In such cases, the terms "circuit" or "circuitry" are intended to
include a combination of software and hardware such as a
programmable control device or a processor capable of executing the
software. As described herein, various embodiments may be
implemented using hardware elements, software elements, or any
combination thereof. Examples of hardware elements may include
processors, microprocessors, circuits, circuit elements (e.g.,
transistors, resistors, capacitors, inductors, and so forth),
integrated circuits, application specific integrated circuits
(ASIC), programmable logic devices (PLD), digital signal processors
(DSP), field programmable gate array (FPGA), logic gates,
registers, semiconductor device, chips, microchips, chip sets, and
so forth.
[0050] Numerous specific details have been set forth herein to
provide a thorough understanding of the embodiments. It will be
understood by an ordinarily-skilled artisan, however, that the
embodiments may be practiced without these specific details. In
other instances, well known operations, components and circuits
have not been described in detail so as not to obscure the
embodiments. It can be appreciated that the specific structural and
functional details disclosed herein may be representative and do
not necessarily limit the scope of the embodiments. In addition,
although the subject matter has been described in language specific
to structural features and/or methodological acts, it is to be
understood that the subject matter defined in the appended claims
is not necessarily limited to the specific features or acts
described herein. Rather, the specific features and acts described
herein are disclosed as example forms of implementing the
claims.
Further Example Embodiments
[0051] The following examples pertain to further embodiments, from
which numerous permutations and configurations will be
apparent.
[0052] Example 1 is a capsule neural network (NN) comprising one or
more vector neurons, the vector neurons to perform vector
operations on vector inputs, the vector operations including an
affine transformation, a weighting operation, a summation
operation, and/or a non-linear activation.

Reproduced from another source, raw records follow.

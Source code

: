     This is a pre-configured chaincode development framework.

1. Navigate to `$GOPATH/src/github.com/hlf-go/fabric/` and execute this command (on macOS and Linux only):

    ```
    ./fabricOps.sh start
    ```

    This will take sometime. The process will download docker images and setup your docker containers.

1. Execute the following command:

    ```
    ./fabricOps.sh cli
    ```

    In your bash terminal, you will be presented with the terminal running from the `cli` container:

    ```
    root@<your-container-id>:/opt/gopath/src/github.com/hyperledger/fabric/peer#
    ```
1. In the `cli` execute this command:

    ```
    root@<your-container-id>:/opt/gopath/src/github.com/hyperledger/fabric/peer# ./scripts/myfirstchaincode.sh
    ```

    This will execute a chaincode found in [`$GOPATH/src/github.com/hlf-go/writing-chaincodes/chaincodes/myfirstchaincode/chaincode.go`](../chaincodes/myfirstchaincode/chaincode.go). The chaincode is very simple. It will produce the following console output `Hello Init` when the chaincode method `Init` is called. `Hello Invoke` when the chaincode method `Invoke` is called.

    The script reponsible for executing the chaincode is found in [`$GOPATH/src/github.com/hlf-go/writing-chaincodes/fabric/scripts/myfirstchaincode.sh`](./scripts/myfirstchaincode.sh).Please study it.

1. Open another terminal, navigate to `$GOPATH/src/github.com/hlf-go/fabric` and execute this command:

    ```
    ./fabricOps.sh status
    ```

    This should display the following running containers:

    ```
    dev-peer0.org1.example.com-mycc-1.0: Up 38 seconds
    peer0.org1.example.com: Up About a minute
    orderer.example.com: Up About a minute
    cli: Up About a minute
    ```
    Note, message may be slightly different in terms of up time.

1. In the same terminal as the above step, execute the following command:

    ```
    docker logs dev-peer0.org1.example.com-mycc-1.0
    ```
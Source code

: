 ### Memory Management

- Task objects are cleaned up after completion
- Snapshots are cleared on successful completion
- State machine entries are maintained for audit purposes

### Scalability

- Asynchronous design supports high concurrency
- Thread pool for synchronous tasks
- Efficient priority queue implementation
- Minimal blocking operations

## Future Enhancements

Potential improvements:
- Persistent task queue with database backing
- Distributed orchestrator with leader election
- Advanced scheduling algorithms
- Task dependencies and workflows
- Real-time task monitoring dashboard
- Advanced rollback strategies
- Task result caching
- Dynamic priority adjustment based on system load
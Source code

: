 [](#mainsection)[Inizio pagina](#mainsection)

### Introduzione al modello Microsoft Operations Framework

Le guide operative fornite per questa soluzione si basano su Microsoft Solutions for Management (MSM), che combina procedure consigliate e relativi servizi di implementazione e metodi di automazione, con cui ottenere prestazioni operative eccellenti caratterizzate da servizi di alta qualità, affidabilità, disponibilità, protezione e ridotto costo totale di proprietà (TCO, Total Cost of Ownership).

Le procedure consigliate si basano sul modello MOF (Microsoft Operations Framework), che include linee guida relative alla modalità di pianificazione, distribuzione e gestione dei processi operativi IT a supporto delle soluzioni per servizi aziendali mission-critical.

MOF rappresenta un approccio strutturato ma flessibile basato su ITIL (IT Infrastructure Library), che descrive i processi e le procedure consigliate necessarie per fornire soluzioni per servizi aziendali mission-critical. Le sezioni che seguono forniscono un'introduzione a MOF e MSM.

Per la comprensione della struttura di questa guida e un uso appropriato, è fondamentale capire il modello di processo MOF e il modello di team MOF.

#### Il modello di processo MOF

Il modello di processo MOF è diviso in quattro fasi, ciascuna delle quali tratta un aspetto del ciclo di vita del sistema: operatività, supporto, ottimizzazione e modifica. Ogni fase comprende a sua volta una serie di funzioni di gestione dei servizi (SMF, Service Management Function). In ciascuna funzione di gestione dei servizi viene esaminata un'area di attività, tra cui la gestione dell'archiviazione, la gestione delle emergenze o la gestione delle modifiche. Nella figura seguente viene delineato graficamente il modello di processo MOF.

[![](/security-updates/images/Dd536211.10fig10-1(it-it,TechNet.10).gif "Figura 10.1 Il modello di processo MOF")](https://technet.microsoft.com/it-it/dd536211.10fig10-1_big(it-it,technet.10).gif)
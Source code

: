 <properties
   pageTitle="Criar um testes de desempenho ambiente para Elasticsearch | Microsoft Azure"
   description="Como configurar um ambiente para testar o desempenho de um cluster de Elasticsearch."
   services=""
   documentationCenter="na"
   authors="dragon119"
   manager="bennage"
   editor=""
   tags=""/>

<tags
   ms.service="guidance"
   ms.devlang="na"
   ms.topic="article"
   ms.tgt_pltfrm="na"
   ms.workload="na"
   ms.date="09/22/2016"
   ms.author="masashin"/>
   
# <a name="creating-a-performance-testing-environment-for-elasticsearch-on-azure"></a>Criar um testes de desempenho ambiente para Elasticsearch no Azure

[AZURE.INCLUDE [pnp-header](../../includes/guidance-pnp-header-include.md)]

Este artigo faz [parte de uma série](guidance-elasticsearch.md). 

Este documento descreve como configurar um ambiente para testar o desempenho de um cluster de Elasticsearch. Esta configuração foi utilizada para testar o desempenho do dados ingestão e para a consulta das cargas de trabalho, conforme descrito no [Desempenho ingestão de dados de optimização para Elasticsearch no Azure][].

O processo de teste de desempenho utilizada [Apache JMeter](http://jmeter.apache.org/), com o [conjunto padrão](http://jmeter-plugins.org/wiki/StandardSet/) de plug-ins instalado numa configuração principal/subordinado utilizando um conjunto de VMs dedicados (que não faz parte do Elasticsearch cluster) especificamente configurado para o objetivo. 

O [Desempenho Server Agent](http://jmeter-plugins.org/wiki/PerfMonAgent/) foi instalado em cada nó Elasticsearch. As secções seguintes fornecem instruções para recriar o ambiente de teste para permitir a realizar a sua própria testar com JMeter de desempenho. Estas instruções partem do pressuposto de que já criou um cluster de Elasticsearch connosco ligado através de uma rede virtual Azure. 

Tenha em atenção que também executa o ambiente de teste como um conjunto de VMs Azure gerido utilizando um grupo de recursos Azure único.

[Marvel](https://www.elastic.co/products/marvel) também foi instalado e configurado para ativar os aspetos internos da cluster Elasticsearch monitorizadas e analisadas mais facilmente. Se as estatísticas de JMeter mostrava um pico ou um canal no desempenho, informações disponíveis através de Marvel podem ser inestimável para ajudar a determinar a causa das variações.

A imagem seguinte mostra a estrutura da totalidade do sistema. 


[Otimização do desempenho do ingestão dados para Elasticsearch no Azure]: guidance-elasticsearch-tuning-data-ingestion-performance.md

[0053] Example 2 includes the subject matter of Example 1, wherein
the capsule NN is at least one of a convolutional NN, a recursive
NN, and a deep NN.
[0054] Example 3 includes the subject matter of Examples 1 or 2,
wherein the vector neuron is a vector spin neuron, the vector spin
neuron comprising: a first magnet to receive a first input current
wherein the first magnet is polarized in a first direction and the
first input current is based on a first NN input value and a first
NN weighting factor; and a second magnet to receive a second input
current wherein the second magnet is polarized in a second
direction, the second direction orthogonal to the first direction,
and the second input current is based on a second NN input value
and a second NN weighting factor.
[0055] Example 4 includes the subject matter of any of Examples
1-3, wherein the first magnet is to generate a first spin polarized
current at the output region of the first magnet, the first spin
polarized current based on the first input current, and the second
magnet is to generate a second spin polarized current at the output
region of the second magnet, the second spin polarized current
based on the second input current.
[0056] Example 5 includes the subject matter of any of Examples
1-4, further comprising: a third magnet, wherein the third magnet
is unpolarized; and a conductor to couple an output region of the
first magnet to an output region of the second magnet and further
to an input region of the third magnet, wherein the conductor is
further to sum the first spin polarized current and the second spin
polarized current and provide the sum to the input region of the
third magnet.
[0057] Example 6 includes the subject matter of any of Examples
1-5, wherein the third magnet is to apply a non-linear activation
function to the sum of the first spin polarized current and the
second spin polarized current to generate an output of the vector
spin neuron.
[0058] Example 7 includes the subject matter of any of Examples
1-6, wherein the first NN weighting factor and the second NN
weighting factor are elements of a rotation matrix.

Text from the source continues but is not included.